__Requirement__. Copy the result of filtering the entries below for lines that include the string "processes".

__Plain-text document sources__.
......

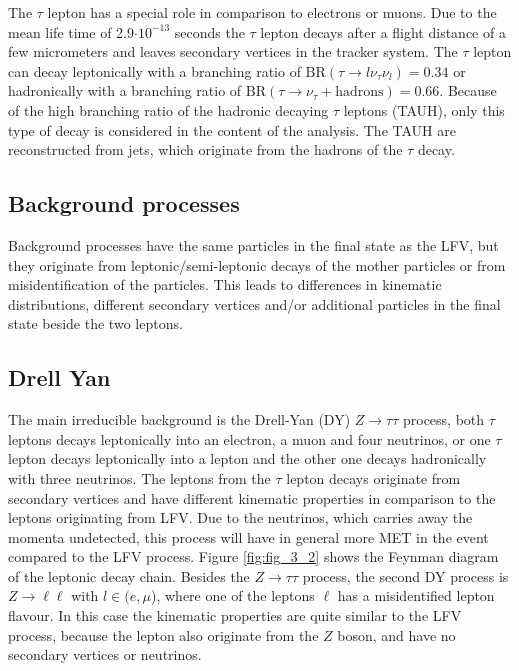The $\tau$ lepton \cite{TAU} has a special role in comparison to electrons or muons. Due to the mean life time of 2.9$\cdot 10^{-13}$ seconds the $\tau$ lepton decays after a flight distance of a few micrometers and leaves secondary vertices in the tracker system. The $\tau$ lepton can decay leptonically with a branching ratio of $\text{BR}(\tau \to l\nu_{\tau}\nu_{l}) = 0.34$ or hadronically with a branching ratio of $\text{BR}(\tau \to \nu_{\tau} + \text{hadrons}) = 0.66$. Because of the high branching ratio of the hadronic decaying $\tau$ leptons (\gls{TAUH}), only this type of decay is considered in the content of the analysis. The \gls{TAUH} are reconstructed from jets, which originate from the hadrons of the $\tau$ decay. 

\subsection{Background processes}
\label{sec:section_3_1_2}

Background processes have the same particles in the final state as the \gls{LFV}, but they originate from leptonic/semi-leptonic decays of the mother particles or from misidentification of the particles. This leads to differences in kinematic distributions, different secondary vertices and/or additional particles in the final state beside the two leptons. \\

\subsection*{Drell Yan}

The main irreducible background is the Drell-Yan (\gls{DY}) $Z\to\tau\tau$ process, both $\tau$ leptons decays leptonically into an electron, a muon and four neutrinos, or one $\tau$ lepton decays leptonically into a lepton and the other one decays hadronically with three neutrinos. The leptons from the $\tau$ lepton decays originate from secondary vertices and have different kinematic properties in comparison to the leptons originating from \gls{LFV}. Due to the neutrinos, which carries away the momenta undetected, this process will have in general more \gls{MET} in the event compared to the \gls{LFV} process. Figure \ref{fig:fig_3_2} shows the Feynman diagram of the leptonic decay chain. Besides the $Z\to\tau\tau$ process, the second \gls{DY} process is $Z\to\ell\ell$ with $l \in (e, \mu$), where one of the leptons $\ell$ has a misidentified lepton flavour. In this case the kinematic properties are quite similar to the \gls{LFV} process, because the lepton also originate from the $Z$ boson, and have no secondary vertices or neutrinos. \\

......

__Result of the exercise__.
\subsection{Background processes}
Background processes have the same particles in the final state as the \gls{LFV}, but they originate from leptonic/semi-leptonic decays of the mother particles or from misidentification of the particles. This leads to differences in kinematic distributions, different secondary vertices and/or additional particles in the final state beside the two leptons. \\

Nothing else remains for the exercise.